(Supplied data)

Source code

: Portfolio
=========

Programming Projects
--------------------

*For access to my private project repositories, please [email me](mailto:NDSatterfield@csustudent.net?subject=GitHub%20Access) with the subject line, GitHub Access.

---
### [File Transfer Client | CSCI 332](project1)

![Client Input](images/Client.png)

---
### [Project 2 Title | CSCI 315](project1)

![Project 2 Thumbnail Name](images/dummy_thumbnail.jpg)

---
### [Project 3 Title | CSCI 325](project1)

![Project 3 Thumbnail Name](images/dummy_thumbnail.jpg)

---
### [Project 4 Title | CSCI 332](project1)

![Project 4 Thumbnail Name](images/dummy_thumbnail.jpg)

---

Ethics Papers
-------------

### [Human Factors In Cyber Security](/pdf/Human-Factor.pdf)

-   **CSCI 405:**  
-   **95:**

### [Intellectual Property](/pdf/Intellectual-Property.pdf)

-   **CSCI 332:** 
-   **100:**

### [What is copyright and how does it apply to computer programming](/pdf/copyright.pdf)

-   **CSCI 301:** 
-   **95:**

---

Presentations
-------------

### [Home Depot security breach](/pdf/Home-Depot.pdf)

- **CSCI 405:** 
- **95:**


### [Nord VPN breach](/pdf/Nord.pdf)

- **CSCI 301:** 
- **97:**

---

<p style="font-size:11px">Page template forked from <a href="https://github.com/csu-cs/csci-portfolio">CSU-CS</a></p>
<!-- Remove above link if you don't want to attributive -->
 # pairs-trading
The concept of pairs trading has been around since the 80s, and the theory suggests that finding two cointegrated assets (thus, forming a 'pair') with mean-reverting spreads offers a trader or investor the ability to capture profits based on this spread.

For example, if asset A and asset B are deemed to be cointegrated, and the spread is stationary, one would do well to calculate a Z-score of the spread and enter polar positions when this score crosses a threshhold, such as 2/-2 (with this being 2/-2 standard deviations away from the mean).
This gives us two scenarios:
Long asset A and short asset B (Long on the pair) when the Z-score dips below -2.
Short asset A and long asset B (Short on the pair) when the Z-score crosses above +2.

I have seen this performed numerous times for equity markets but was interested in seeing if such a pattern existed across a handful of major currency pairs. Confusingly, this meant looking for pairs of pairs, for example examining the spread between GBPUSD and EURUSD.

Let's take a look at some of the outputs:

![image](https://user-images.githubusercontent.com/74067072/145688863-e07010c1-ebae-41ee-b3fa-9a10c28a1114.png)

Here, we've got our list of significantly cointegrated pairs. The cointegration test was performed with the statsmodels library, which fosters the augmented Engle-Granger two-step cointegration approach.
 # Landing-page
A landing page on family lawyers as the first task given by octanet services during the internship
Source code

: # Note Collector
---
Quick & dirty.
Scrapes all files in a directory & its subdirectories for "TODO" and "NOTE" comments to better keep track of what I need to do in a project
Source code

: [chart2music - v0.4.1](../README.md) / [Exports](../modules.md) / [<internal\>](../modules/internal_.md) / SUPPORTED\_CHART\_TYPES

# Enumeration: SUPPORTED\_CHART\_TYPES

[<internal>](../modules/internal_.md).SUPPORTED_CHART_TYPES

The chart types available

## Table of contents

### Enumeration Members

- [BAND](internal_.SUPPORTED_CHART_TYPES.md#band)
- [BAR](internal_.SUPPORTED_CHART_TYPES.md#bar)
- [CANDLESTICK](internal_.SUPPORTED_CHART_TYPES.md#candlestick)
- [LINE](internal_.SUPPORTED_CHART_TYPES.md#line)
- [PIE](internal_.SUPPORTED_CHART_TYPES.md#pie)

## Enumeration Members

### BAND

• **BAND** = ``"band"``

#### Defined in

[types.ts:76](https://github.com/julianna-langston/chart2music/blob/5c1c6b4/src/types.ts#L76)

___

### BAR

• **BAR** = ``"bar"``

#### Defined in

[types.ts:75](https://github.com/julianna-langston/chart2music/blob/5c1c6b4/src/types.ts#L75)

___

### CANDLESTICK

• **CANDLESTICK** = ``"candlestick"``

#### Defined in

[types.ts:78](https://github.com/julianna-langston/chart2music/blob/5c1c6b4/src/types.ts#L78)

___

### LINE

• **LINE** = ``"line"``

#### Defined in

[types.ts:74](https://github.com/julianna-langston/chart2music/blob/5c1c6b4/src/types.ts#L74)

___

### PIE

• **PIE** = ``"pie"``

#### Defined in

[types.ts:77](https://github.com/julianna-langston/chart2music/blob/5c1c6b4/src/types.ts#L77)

(End Supplied data)

◆ **Work to complete**
Up to and including the line with "### [File Transfer", output every line of the records above exactly, starting from the first; output nothing else.

◆ **Solution to the exercise**
Source code

: Portfolio
=========

Programming Projects
--------------------

*For access to my private project repositories, please [email me](mailto:NDSatterfield@csustudent.net?subject=GitHub%20Access) with the subject line, GitHub Access.

---
### [File Transfer Client | CSCI 332](project1)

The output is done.